Betsy liked to sew; it was her passion.
He had an old, unraveling sweater; a newer sweater; and a faded, torn pair of
jeans.




14. Slash: used to indicate multiple possibilities:
Speak to the senator and/or the president.




15. Solidus: same symbol as the slash; indicates line breaks in quotations of
multiple lines of poetry
Still, still to hear her tender-taken breath, / And so live ever, or else swoon
to death.







How to Write Good Paragraph

A good paragraph is a mini-essay. It should demonstrate three components:
1. Introduction, i.e., a topic sentence
2. Body, i.e., supporting details
3. Conclusion or a transitional sentence to the paragraph that follows.

A good paragraph is characterized by unity, coherence, and adequate development.
Unity:
State the main idea of the paragraph in a clearly constructed topic sentence. Make sure each
sentence is related to the central thought.

Coherence:
Arrange ideas in a clear, logical order. Provide appropriate transitions to the subsequent
paragraph.

Adequate development:
Develop your paragraphs with specific details and examples.
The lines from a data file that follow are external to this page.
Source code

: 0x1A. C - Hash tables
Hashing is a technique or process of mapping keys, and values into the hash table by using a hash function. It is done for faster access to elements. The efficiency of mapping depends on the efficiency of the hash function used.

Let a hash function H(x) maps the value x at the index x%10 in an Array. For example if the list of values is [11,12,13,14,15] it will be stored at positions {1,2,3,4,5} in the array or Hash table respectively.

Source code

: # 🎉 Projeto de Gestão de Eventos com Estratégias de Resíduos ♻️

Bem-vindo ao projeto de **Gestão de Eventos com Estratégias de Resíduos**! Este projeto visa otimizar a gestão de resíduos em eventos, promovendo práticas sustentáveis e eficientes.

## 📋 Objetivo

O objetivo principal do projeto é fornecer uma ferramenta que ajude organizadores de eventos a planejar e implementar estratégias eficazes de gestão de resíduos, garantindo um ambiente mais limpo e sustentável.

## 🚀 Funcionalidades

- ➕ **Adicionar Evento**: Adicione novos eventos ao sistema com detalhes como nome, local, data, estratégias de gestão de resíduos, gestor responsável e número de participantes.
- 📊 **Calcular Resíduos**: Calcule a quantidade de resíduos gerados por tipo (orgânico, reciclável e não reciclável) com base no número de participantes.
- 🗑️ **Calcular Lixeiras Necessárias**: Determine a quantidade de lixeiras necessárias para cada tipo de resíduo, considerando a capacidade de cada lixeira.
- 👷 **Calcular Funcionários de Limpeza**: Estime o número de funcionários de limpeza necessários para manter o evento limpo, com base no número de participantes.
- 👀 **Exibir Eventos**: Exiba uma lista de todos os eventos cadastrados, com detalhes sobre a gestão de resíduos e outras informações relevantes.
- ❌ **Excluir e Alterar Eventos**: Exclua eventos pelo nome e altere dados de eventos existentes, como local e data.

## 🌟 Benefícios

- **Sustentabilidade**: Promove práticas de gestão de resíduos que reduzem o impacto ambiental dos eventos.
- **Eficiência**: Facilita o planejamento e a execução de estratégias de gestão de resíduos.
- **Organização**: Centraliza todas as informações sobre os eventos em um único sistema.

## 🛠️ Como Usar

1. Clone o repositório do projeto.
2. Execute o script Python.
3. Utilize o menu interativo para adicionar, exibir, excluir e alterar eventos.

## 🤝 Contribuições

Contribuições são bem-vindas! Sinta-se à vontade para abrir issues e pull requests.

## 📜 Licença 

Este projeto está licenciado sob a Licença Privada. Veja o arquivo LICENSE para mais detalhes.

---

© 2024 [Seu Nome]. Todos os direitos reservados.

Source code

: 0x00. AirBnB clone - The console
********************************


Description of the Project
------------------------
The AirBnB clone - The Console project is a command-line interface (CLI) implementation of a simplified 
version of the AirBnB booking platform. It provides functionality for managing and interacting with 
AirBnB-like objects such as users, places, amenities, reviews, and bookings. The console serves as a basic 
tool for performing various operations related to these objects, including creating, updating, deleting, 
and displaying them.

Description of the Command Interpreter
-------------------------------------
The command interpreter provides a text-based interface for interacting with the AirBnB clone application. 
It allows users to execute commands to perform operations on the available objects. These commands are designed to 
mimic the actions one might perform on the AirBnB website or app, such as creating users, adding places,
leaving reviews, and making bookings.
Strategies for adequate development:
Elaborate:
Spell out the details by defining, or by clarifying and adding relevant, pertinent information.

I llustrate:
Paint a verbal picture that helps make or clarify your point(s). Well illustrated pieces are easier to
read and follow than those on a high level of abstraction.

Argue:
Give the reasons, justifications, and rationales for the position or view you have taken in the
topic sentence. Draw inferences for the reader and explain the significance of assertions or
claims being made.

Narrate:
Relate the historical development of the phenomenon at issue.

Process:
Describe how something works.

Describe:
Observe without preconceived categories.

Classify:
Organize phenomena or ideas into larger categories that share common characteristics.

Analyze:
Divide phenomena or ideas into elements.

Compare and Contrast:
Show similarities and differences between two or more phenomena or ideas.

Relate:
Show correlations and causes (beware of logical fallacies, however!)



















"Do's and Don'ts" of Formal Writing

Rule no. 1. Do not use contractions (like "don't, wouldn't, shouldn't," etc.). Spell out both words
fully e.g. "do not," "would not," "should not," etc.
Rule no. 2. Do not use slang. If you absolutely cannot live without slang, at least place it
in quotation marks ("Like hey man, lose the groovy lingo. You dig? Later man.")
Rule no. 3. Do not use cliches. Overused and hackneyed old expressions need to be retired and
are usually vague. Cliches are viewed with dismay by most readers. Using your own words leads
to more precision in your word choice and more meaning for your sentence.
Rule no. 4. Do not use the words "really" or "very" to try to emphasize a point (e.g. It was
"really, very" important.) These are almost always unnecessary filler words in spoken language
and the written sentence will sound better without the unneeded redundancy (e.g. "It was
important.")
Rule no. 5. Do not make up words by turning nouns into verbs e.g. "journaling" instead of the
more correct and older "journalizing." Use your Merriam-Webster dictionary.

Rule no. 6. Do use page numbers and a title. Make your title interesting rather something dull
like "Written Assignment 57."
Rule no. 7. Do say exactly what you mean using precise word choices and
giving specific information to support your proposition or thesis. Define your terms.
Rule no. 8. Do tell your reader something new about the subject. Say something significant and
important. Do not blather on. Say something thoughtful and intelligent. This will usually require
some brainstorming, list making, outlining, and other prewriting.
Rule no. 9. Do start off with a clear thesis statement of the main idea. Make sure the first
paragraph leaves a good first impression with a thesis statement, fluent writing, and no
mechanical errors.
Rule no. 10. Do write better than you speak. With writing you have the opportunity to catch and
correct all of those sloppy little things we tend to do in our spoken English.